Some
researchers study infectious diseases and effective treatments. Others ensure
that drugs, food, vehicles, or consumer products live up to their claims and don't
harm anyone.
But the
concerns over at NASA headquarters are, quite literally, extraterrestrial —
which is why the space agency now has a job opening for
"planetary protection officer."
The gig?
Help defend planet Earth from alien contamination, and also help Earth not contaminate alien worlds that
it's trying to explore.
The pay?

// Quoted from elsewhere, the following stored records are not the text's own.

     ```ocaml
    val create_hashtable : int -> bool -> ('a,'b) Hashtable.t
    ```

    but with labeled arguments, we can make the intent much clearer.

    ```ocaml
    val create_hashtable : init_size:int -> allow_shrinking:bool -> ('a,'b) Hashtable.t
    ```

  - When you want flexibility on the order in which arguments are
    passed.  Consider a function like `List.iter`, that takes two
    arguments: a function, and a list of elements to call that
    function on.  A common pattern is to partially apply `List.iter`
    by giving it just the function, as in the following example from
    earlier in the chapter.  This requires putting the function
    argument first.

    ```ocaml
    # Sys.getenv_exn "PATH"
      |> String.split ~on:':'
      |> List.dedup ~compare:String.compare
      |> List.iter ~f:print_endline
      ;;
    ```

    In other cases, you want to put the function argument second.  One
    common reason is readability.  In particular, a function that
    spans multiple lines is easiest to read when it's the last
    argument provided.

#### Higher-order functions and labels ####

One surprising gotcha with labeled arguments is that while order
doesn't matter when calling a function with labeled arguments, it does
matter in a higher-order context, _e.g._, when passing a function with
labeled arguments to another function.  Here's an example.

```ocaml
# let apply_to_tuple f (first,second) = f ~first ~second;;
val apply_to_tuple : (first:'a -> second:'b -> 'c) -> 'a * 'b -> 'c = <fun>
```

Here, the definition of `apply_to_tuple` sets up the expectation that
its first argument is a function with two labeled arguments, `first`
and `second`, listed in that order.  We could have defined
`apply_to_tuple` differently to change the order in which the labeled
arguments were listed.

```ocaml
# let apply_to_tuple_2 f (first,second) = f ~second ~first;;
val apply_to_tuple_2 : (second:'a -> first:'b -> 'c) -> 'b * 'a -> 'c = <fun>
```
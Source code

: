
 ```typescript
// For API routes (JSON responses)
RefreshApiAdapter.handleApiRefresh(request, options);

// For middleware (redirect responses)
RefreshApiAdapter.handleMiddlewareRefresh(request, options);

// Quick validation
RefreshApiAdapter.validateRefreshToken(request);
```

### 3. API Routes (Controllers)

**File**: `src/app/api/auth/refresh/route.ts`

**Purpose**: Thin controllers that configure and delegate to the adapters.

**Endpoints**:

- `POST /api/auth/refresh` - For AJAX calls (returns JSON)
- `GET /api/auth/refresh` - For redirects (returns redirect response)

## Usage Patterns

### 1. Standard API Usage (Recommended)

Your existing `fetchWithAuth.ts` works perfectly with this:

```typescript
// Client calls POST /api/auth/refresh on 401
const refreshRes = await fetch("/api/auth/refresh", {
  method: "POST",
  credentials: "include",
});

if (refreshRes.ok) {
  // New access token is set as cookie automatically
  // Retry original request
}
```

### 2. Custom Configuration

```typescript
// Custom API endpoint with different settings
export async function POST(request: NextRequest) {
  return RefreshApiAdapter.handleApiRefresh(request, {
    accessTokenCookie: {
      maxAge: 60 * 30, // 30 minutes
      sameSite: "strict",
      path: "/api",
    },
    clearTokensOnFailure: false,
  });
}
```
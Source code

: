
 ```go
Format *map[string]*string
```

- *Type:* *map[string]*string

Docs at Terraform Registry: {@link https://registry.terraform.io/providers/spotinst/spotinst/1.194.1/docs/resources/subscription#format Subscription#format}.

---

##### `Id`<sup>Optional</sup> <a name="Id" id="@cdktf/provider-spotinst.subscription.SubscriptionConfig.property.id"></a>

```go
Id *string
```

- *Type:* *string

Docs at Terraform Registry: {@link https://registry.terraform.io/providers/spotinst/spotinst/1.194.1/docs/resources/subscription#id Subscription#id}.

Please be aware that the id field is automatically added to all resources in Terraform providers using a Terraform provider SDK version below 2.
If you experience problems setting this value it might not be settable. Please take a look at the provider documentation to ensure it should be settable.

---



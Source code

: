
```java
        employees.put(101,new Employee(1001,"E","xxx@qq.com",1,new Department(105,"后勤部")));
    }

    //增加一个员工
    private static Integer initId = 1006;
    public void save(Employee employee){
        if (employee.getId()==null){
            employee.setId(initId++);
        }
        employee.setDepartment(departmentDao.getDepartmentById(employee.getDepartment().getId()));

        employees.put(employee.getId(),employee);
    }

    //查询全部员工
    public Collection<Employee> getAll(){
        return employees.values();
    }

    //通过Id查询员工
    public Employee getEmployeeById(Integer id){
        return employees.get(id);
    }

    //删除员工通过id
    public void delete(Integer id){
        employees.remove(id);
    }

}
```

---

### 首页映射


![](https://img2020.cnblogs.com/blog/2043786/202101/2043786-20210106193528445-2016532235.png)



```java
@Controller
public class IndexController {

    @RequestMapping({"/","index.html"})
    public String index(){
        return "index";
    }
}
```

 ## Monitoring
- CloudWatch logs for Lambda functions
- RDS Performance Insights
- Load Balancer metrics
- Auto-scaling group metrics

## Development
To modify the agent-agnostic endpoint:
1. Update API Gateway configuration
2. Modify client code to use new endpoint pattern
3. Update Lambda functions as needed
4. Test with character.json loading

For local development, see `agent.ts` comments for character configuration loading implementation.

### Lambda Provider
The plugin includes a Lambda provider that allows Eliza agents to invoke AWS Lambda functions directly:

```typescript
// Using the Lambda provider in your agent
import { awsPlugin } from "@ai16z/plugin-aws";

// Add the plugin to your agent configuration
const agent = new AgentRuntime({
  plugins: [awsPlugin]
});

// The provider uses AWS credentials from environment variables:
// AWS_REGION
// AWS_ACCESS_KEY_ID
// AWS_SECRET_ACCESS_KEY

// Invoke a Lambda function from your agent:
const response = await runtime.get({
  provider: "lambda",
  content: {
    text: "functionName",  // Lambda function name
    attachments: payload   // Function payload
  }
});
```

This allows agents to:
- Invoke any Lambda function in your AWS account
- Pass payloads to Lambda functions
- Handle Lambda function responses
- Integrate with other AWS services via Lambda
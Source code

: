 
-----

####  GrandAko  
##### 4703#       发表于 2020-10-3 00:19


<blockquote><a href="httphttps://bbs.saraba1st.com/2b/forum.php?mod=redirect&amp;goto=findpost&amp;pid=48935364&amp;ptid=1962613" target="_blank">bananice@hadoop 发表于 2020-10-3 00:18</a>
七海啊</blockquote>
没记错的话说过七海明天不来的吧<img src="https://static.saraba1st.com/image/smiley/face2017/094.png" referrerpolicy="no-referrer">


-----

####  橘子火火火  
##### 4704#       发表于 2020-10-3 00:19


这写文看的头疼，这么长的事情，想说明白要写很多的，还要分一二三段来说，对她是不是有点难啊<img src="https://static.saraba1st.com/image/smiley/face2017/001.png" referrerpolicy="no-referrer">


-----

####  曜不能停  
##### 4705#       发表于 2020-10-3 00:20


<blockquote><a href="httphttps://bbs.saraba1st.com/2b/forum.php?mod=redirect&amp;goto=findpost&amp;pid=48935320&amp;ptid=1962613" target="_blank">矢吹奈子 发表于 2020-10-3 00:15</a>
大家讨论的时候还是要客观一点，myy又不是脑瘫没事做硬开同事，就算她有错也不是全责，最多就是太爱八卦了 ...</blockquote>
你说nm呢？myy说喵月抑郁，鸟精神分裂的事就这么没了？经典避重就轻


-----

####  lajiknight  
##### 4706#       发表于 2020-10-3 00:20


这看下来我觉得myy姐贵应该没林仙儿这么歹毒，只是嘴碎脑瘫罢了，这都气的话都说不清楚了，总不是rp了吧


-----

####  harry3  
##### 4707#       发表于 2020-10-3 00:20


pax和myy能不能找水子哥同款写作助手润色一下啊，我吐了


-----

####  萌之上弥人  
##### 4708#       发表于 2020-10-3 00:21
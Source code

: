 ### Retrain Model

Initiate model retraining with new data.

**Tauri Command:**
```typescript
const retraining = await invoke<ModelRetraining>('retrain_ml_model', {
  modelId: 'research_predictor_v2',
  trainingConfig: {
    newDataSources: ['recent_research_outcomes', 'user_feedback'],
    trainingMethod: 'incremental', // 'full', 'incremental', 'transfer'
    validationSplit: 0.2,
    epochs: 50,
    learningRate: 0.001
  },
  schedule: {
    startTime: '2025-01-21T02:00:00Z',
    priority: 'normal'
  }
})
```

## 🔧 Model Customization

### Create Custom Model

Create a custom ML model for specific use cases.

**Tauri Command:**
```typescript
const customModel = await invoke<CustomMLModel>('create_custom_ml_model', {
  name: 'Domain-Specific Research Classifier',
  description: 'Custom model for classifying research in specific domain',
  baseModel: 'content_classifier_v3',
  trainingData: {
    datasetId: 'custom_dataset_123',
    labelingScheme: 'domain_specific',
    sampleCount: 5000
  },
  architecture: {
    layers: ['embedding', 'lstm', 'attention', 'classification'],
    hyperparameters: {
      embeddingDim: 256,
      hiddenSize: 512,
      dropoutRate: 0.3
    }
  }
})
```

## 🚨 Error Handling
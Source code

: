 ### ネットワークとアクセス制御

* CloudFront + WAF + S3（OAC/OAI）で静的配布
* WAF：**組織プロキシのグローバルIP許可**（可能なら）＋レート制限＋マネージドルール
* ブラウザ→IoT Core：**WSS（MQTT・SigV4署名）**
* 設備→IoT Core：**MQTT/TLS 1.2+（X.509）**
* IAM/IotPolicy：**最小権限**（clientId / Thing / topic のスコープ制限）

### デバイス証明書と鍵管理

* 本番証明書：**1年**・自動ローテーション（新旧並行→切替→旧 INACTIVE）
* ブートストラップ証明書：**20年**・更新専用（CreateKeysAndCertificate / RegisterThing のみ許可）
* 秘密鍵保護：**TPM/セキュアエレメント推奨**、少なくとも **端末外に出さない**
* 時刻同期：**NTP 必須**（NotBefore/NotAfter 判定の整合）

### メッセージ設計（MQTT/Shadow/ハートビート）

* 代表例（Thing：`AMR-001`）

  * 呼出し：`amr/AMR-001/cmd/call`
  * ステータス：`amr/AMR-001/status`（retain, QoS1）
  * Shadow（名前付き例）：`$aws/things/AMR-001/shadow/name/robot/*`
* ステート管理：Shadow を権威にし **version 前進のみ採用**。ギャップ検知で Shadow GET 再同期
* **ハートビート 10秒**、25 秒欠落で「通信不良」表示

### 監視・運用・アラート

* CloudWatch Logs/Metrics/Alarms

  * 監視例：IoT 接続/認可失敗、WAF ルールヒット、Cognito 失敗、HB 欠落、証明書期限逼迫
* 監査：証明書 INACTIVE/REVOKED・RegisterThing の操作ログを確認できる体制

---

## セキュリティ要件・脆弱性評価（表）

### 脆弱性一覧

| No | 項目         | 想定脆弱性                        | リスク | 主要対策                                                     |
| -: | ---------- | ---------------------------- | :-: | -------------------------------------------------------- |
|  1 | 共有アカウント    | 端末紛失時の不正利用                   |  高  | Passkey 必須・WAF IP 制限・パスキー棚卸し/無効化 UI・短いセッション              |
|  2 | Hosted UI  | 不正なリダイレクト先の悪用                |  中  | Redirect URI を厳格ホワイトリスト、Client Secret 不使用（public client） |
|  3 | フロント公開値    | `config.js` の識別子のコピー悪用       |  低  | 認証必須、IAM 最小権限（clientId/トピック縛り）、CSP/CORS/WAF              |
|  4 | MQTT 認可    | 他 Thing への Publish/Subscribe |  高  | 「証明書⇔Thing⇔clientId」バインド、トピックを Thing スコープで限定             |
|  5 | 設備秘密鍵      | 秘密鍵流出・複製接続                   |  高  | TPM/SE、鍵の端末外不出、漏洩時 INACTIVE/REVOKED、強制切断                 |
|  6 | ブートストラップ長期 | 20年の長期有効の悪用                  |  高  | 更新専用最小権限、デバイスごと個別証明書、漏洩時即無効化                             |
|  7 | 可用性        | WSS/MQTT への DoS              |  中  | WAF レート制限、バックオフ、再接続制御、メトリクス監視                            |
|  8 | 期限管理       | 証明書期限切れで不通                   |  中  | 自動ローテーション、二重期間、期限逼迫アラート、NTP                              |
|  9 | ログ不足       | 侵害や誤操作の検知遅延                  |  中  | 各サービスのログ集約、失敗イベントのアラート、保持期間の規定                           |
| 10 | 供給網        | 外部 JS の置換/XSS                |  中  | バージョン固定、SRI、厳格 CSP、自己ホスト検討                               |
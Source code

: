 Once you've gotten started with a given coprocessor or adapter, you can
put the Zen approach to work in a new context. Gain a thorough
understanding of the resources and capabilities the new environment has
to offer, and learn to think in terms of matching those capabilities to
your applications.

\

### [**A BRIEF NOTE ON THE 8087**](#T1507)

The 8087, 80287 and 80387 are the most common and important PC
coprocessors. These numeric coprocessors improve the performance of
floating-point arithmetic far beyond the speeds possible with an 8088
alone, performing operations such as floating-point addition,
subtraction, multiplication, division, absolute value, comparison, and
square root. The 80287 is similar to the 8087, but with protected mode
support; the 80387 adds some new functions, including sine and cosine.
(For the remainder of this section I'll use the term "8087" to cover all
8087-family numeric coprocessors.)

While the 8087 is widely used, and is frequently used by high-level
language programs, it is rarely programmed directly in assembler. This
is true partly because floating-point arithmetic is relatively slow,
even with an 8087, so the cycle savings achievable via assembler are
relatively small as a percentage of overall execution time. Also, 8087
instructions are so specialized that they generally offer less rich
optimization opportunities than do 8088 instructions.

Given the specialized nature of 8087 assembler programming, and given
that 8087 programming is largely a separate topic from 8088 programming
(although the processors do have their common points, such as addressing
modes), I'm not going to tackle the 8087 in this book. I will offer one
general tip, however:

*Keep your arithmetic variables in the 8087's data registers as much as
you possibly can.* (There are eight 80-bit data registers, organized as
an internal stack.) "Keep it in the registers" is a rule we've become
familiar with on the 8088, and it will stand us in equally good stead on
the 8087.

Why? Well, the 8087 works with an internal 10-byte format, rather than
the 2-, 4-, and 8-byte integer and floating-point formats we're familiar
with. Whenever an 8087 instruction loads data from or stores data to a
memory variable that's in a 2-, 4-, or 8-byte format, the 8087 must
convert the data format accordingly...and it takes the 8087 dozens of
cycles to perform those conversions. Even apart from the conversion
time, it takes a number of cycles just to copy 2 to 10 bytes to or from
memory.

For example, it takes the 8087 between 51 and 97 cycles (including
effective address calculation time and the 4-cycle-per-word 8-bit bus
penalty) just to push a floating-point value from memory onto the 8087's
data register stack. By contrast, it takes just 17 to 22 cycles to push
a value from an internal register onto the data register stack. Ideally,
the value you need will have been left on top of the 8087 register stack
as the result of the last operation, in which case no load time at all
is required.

A
six-figure salary ranging from $124,406 to $187,000 per year, plus benefits,
for three to five years.
A rare and cosmically important position
While many
space agencies hire planetary protection officers, they're often shared or
part-time roles.
In fact,
only two such full-time roles exist in the world: One at NASA and the other at
the European Space Agency.
That's
according to Catharine A. Conley, NASA's current and sole planetary protection
officer, whom Business Insider has interviewed a couple of times, most recently in March. (Conley and NASA did not immediately respond to our
latest questions about her employment status and the open position.)
The job was
created after the US signed and ratified the Outer Space Treaty of 1967, and it
specifically relates to article IX of
the document:
"States
Parties to the Treaty shall pursue studies of outer space, including the moon
and other celestial bodies, and conduct exploration of them so as to avoid
their harmful contamination and also adverse changes in the environment of the
Earth resulting from the introduction of extraterrestrial matter and, where
necessary, shall adopt appropriate measures for this purpose."
As part of
the international agreement's creation, its makers decided that any space
mission must have less than a 1-in-10,000 chance of contaminating an alien
world.
"It's a
moderate level," Conley previously said. "It's not extremely careful,
but it's not extremely lax."
This is why
NASA's planetary protection officer occasionally gets to travel to space
centers around the world and analyze planet-bound robots. The officer helps
ensure that we don't accidentally contaminate a pristine world that a probe is
landing on or, more often, is zooming by and taking pictures of.